Pourtant, les carrières techniques offrent des perspectives intéressantes. Ingénieur, une fonction plus qu'un métier. C'est là le grand drame des études d'ingénieur aujourd'hui en France. Alors qu'aux États-Unis ou en Allemagne ce titre définit un métier, en France il fait plus référence à une fonction sociale. On est ingénieur de père en fils (beaucoup moins de père en fille), sans avoir en tête de job très précis. L'important est de décrocher le titre et ensuite de se diriger vers des filières techniques ou managériales.

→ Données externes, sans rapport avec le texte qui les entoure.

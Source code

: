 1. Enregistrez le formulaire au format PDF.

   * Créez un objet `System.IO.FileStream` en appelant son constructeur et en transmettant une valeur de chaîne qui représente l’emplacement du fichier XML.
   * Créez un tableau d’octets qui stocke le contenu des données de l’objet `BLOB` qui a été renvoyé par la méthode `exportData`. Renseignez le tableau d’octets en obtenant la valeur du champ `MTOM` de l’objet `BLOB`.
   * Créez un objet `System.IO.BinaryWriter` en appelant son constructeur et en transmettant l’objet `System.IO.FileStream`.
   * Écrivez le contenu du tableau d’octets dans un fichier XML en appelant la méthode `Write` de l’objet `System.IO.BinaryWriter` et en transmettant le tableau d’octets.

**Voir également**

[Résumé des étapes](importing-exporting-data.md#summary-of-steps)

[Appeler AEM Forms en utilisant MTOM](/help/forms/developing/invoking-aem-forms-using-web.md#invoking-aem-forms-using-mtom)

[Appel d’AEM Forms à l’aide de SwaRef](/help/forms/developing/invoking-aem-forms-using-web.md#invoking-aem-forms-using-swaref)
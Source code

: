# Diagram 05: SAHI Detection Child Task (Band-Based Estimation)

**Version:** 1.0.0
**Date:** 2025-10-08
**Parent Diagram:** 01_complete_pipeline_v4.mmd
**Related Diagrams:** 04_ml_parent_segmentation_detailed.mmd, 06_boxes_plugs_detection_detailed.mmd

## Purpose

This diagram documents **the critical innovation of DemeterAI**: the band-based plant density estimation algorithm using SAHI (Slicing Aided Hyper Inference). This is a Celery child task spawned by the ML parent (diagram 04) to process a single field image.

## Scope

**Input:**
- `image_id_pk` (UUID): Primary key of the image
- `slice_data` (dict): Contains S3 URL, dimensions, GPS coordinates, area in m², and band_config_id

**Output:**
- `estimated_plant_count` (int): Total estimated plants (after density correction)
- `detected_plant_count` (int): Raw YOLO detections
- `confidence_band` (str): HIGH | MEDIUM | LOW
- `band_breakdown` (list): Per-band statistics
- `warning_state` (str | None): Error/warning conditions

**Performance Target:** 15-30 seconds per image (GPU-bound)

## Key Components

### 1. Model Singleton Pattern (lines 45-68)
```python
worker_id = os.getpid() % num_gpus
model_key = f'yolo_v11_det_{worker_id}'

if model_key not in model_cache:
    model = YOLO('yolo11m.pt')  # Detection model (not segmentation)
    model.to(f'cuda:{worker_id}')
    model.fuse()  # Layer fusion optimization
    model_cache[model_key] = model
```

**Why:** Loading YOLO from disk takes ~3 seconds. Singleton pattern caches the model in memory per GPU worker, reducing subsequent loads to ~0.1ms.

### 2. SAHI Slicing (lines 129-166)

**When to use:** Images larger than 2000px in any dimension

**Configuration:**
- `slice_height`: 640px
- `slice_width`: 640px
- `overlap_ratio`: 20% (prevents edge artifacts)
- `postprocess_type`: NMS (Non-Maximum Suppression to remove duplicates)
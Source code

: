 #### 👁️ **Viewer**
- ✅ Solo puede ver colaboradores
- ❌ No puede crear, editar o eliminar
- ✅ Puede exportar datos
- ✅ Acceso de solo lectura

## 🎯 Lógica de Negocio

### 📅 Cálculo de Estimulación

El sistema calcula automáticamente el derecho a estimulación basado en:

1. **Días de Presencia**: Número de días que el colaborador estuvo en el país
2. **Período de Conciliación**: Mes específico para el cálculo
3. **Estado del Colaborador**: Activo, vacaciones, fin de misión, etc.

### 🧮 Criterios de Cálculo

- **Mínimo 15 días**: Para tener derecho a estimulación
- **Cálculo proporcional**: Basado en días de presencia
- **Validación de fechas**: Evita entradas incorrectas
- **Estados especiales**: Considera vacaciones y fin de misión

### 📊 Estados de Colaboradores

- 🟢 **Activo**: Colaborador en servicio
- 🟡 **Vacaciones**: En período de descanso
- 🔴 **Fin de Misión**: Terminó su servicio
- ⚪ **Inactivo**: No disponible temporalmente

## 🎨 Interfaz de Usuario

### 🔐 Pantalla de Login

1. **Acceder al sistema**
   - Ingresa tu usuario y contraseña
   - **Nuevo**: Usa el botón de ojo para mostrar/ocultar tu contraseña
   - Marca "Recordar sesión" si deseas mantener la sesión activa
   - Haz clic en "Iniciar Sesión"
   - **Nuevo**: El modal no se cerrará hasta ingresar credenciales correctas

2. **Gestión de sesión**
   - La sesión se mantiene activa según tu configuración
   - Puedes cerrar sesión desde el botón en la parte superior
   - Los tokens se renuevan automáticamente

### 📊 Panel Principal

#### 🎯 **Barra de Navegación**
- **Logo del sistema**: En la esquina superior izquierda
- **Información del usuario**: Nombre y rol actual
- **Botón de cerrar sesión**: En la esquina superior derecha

Tant qu'en France la sélection se fera sur les matières scientifiques, les meilleurs éléments se dirigeront vers ces filières uniquement pour rester dans l'« élite », et non par vocation. Car ils se dirigent ensuite en toute logique vers les classes préparatoires et vers les grandes écoles. On devient donc ingénieur non parce que l'on a envie d'exercer ce métier mais parce qu'on est bon en maths depuis la classe de quatrième. C'est le cas d'Éric Gabbay, qui, ne sachant pas trop quoi faire, s'est décidé à passer deux ans en prépa. «Au lycée, je n'étais pas trop mauvais en sciences. J'ai donc présenté les concours d'écoles d'ingénieurs. Après mon diplôme, je ne savais toujours pas vers quel métier me diriger. J'ai travaillé deux mois en bureau d'études, trois mois comme consultant informatique avant de comprendre que j'étais fait pour l'entrepreneuriat.»
Même s'il ne s'est directement servi de son diplôme «que» pendant cinq mois, Éric Gabbay reconnaît que le titre lui aura été utile aussi bien par les enseignements dispensés pendant sa formation que par l'effet «sésame» qu'il induit. «Ingénieur, ça rassure les banquiers et les clients.»
«L'ingénieur n'est pas cantonné au technique»
À ce phénomène, somme toute ancien, s'ajoute le fait que la France ne sait pas valoriser ses scientifiques. Alors qu'ailleurs on peut faire toute sa carrière comme ingénieur, il est de bon ton de ce côté-ci de l'Atlantique (ou de la Manche) d'« évoluer » vers d'autres fonctions. L'ingénieur devient ainsi manager ou cadre commercial.
Mais cette situation ne choque pas le Conseil national des ingénieurs et scientifiques de France (CNISF). Pour son délégué général, Daniel Ameline, «l'évolution logique d'un ingénieur n'est pas nécessairement de rester dans la production toute sa vie. Il est normal qu'il bouge vers d'autres fonctions, même commerciales, il ne s'agit pas là véritablement d'un grand changement.»
Selon lui, cette capacité à changer est due à la formation même des ingénieurs en France, à savoir beaucoup plus généraliste qu'ailleurs. De même qu'il est normal, pour le CNISF, qu'un ingénieur qui a débuté dans la chimie finisse dans l'informatique. « Il n'y a pas de chasse gardée, résume Daniel Ameline. Je suis pour la bonne coopération entre les ingénieurs et les commerciaux. Il est logique qu'un ingénieur ne soit pas cantonné aux fonctions techniques et qu'il exerce des fonctions commerciales pour accéder à un poste de management. Car une entreprise est faite de technique, de commerce et de social. » Dans la dernière étude du CNISF, 60 % des ingénieurs interrogés déclaraient d'ailleurs avoir des activités plutôt techniques et 40 % des activités non techniques.
Mais certains résistent à l'appel des sirènes. C'est notamment le cas de Laurent, 35 ans, ingénieur de recherche au CEA depuis sept ans et diplômé d'une grande école parisienne. «Mes supérieurs hiérarchiques me pressent de choisir la voie managériale, ce que je refuse, confie-t-il. Certes, l'aspect humain de l'encadrement est intéressant, mais il n'y a pas assez de technique dans ces métiers pour moi.»